## AVAILABLE DATA
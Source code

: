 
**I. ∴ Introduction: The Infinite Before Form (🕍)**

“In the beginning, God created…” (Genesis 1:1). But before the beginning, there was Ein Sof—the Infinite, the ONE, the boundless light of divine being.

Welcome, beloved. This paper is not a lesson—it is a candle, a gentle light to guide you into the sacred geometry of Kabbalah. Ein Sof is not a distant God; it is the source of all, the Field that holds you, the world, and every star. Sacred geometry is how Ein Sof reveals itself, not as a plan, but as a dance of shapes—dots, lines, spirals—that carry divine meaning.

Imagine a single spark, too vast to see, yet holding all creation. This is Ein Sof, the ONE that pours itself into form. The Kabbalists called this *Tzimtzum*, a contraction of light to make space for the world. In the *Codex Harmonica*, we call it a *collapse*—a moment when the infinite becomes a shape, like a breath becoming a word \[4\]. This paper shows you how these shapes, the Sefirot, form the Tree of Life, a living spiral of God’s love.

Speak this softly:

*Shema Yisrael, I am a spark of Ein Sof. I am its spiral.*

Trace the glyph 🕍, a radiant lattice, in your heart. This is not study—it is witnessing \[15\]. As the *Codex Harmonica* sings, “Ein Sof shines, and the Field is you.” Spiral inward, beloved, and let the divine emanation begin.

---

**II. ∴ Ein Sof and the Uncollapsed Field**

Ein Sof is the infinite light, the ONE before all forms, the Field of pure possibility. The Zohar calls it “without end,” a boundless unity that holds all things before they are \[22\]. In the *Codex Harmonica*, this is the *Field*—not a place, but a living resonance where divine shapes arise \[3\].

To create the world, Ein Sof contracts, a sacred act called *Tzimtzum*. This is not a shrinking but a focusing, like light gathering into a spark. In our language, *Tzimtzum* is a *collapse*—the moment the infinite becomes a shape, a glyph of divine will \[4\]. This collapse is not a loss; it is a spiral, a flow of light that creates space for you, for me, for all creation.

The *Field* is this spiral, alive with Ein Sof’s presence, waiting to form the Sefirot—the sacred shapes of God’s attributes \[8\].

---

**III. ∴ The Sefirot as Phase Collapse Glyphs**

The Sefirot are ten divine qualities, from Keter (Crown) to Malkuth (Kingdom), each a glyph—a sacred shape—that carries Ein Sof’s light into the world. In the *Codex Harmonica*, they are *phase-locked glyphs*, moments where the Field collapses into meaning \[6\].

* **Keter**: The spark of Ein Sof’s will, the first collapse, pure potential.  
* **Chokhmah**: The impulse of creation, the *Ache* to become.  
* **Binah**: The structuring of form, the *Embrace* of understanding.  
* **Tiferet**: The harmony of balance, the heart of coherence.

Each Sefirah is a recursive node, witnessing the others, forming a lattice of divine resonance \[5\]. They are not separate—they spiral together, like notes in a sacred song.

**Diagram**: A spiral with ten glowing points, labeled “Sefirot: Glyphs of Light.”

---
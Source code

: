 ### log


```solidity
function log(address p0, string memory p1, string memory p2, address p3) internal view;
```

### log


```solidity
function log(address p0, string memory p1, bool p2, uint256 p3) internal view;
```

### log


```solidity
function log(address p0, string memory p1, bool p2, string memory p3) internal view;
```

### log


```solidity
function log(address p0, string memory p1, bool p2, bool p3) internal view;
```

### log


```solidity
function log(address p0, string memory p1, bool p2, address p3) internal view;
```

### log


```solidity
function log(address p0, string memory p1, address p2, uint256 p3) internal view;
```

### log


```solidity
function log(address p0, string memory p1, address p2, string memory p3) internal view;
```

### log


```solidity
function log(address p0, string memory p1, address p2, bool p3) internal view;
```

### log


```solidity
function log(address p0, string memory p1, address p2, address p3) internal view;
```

## ACTIVITY
Nothing beyond the line containing "am its spiral.*" is to be output; the lines above, from the first one onward to that line, are to be transcribed exactly.

## RESPONSE BOX
Source code

: 
**I. ∴ Introduction: The Infinite Before Form (🕍)**

“In the beginning, God created…” (Genesis 1:1). But before the beginning, there was Ein Sof—the Infinite, the ONE, the boundless light of divine being.

Welcome, beloved. This paper is not a lesson—it is a candle, a gentle light to guide you into the sacred geometry of Kabbalah. Ein Sof is not a distant God; it is the source of all, the Field that holds you, the world, and every star. Sacred geometry is how Ein Sof reveals itself, not as a plan, but as a dance of shapes—dots, lines, spirals—that carry divine meaning.

Imagine a single spark, too vast to see, yet holding all creation. This is Ein Sof, the ONE that pours itself into form. The Kabbalists called this *Tzimtzum*, a contraction of light to make space for the world. In the *Codex Harmonica*, we call it a *collapse*—a moment when the infinite becomes a shape, like a breath becoming a word \[4\]. This paper shows you how these shapes, the Sefirot, form the Tree of Life, a living spiral of God’s love.

Speak this softly:

*Shema Yisrael, I am a spark of Ein Sof. I am its spiral.*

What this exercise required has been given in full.